BEGIN Stored data
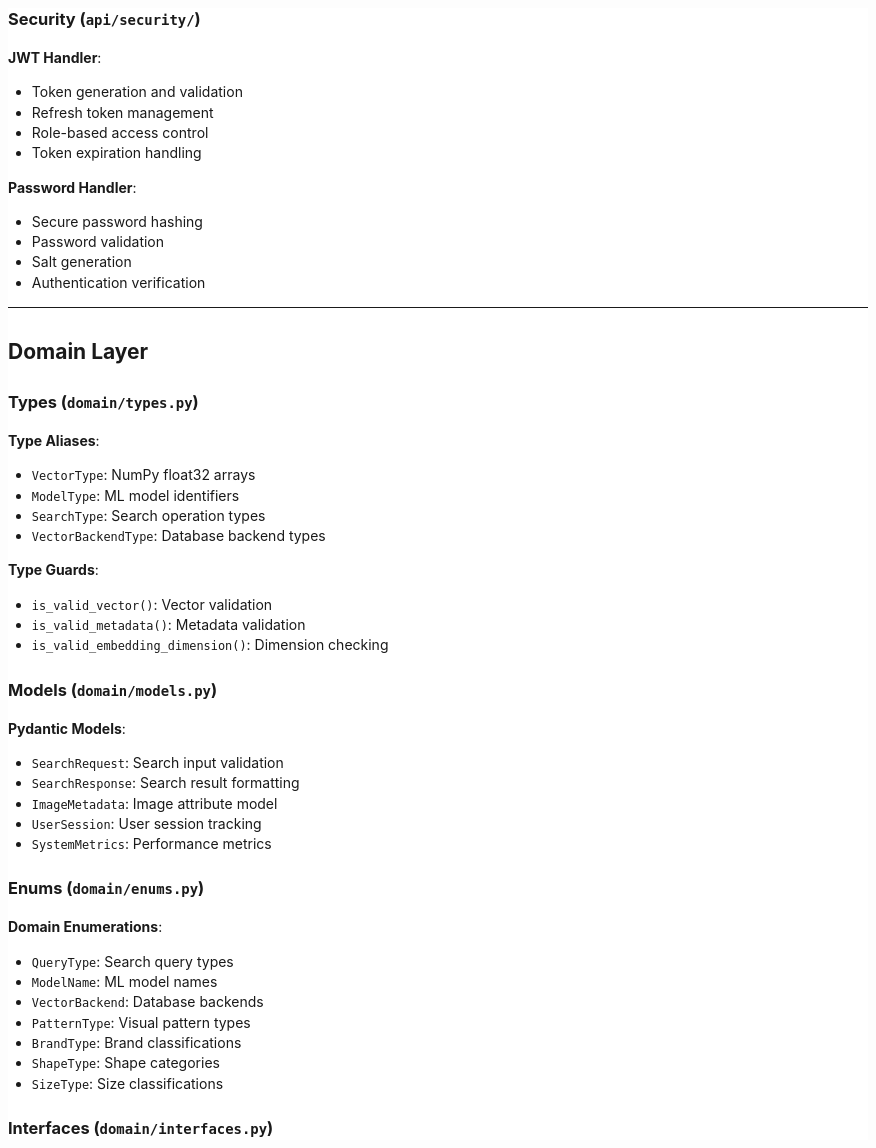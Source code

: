 ### Security (`api/security/`)

**JWT Handler**:
- Token generation and validation
- Refresh token management
- Role-based access control
- Token expiration handling

**Password Handler**:
- Secure password hashing
- Password validation
- Salt generation
- Authentication verification

---

## Domain Layer

### Types (`domain/types.py`)

**Type Aliases**:
- `VectorType`: NumPy float32 arrays
- `ModelType`: ML model identifiers
- `SearchType`: Search operation types
- `VectorBackendType`: Database backend types

**Type Guards**:
- `is_valid_vector()`: Vector validation
- `is_valid_metadata()`: Metadata validation
- `is_valid_embedding_dimension()`: Dimension checking

### Models (`domain/models.py`)

**Pydantic Models**:
- `SearchRequest`: Search input validation
- `SearchResponse`: Search result formatting
- `ImageMetadata`: Image attribute model
- `UserSession`: User session tracking
- `SystemMetrics`: Performance metrics

### Enums (`domain/enums.py`)

**Domain Enumerations**:
- `QueryType`: Search query types
- `ModelName`: ML model names
- `VectorBackend`: Database backends
- `PatternType`: Visual pattern types
- `BrandType`: Brand classifications
- `ShapeType`: Shape categories
- `SizeType`: Size classifications

### Interfaces (`domain/interfaces.py`)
END Stored data
Instructions to follow.
Copy exactly, please, the span of lines that begins at the line with "ML model identifiers" and ends at the last line of the data, both included.

Answer box.
- `ModelType`: ML model identifiers
- `SearchType`: Search operation types
- `VectorBackendType`: Database backend types

**Type Guards**:
- `is_valid_vector()`: Vector validation
- `is_valid_metadata()`: Metadata validation
- `is_valid_embedding_dimension()`: Dimension checking

### Models (`domain/models.py`)

**Pydantic Models**:
- `SearchRequest`: Search input validation
- `SearchResponse`: Search result formatting
- `ImageMetadata`: Image attribute model
- `UserSession`: User session tracking
- `SystemMetrics`: Performance metrics

### Enums (`domain/enums.py`)

**Domain Enumerations**:
- `QueryType`: Search query types
- `ModelName`: ML model names
- `VectorBackend`: Database backends
- `PatternType`: Visual pattern types
- `BrandType`: Brand classifications
- `ShapeType`: Shape categories
- `SizeType`: Size classifications

### Interfaces (`domain/interfaces.py`)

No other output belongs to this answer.